What is expected:
Where a line of the listing below holds "blocks", add it to the tally; give only the final number.

::: Data for this exercise

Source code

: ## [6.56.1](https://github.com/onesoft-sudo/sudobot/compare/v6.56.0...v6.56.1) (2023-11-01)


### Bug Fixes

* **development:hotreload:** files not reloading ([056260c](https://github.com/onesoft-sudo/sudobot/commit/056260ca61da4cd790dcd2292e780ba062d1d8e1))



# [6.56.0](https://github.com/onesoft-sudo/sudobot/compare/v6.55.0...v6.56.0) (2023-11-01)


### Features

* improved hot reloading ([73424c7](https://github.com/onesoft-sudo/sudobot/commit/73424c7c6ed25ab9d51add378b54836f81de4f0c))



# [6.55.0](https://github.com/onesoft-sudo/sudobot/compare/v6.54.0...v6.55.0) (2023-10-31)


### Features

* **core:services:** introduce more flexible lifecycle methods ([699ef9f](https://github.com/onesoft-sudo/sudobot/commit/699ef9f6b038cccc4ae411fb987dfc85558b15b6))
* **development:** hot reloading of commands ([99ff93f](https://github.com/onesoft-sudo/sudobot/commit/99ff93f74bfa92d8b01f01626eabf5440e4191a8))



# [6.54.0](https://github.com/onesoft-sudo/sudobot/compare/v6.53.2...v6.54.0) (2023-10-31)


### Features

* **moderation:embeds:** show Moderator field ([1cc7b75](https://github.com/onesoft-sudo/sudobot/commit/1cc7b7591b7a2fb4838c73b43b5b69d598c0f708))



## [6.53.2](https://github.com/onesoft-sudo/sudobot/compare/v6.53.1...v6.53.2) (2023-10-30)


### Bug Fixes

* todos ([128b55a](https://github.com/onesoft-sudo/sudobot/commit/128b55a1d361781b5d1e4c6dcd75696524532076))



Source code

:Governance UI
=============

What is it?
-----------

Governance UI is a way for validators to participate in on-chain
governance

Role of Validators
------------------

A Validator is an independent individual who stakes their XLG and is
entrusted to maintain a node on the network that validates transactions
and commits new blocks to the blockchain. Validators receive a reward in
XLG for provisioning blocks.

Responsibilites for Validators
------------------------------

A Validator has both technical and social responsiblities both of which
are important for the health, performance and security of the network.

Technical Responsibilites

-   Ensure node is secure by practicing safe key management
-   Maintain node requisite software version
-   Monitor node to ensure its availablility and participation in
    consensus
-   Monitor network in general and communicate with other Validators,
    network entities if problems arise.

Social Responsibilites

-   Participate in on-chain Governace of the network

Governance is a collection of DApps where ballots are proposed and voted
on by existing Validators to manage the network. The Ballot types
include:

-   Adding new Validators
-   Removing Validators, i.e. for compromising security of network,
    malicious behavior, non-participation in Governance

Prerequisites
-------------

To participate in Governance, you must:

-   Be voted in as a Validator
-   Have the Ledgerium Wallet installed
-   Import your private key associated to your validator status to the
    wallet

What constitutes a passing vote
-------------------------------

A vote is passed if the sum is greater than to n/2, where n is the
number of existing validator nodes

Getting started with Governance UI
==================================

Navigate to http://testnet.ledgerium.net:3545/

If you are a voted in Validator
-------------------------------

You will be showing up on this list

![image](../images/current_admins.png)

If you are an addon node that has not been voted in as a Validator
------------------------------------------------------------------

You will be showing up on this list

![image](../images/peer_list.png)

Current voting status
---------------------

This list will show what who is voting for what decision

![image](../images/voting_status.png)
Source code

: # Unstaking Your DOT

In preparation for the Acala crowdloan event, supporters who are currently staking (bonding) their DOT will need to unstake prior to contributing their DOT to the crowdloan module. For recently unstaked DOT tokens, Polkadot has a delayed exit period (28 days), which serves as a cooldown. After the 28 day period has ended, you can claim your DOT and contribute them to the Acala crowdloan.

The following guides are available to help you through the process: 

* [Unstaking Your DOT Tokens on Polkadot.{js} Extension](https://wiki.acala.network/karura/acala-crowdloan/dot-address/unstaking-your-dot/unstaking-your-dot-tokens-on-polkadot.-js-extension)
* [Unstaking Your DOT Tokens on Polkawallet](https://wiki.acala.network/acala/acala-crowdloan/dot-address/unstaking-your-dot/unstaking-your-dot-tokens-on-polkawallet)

::::::

Exercise solution:
2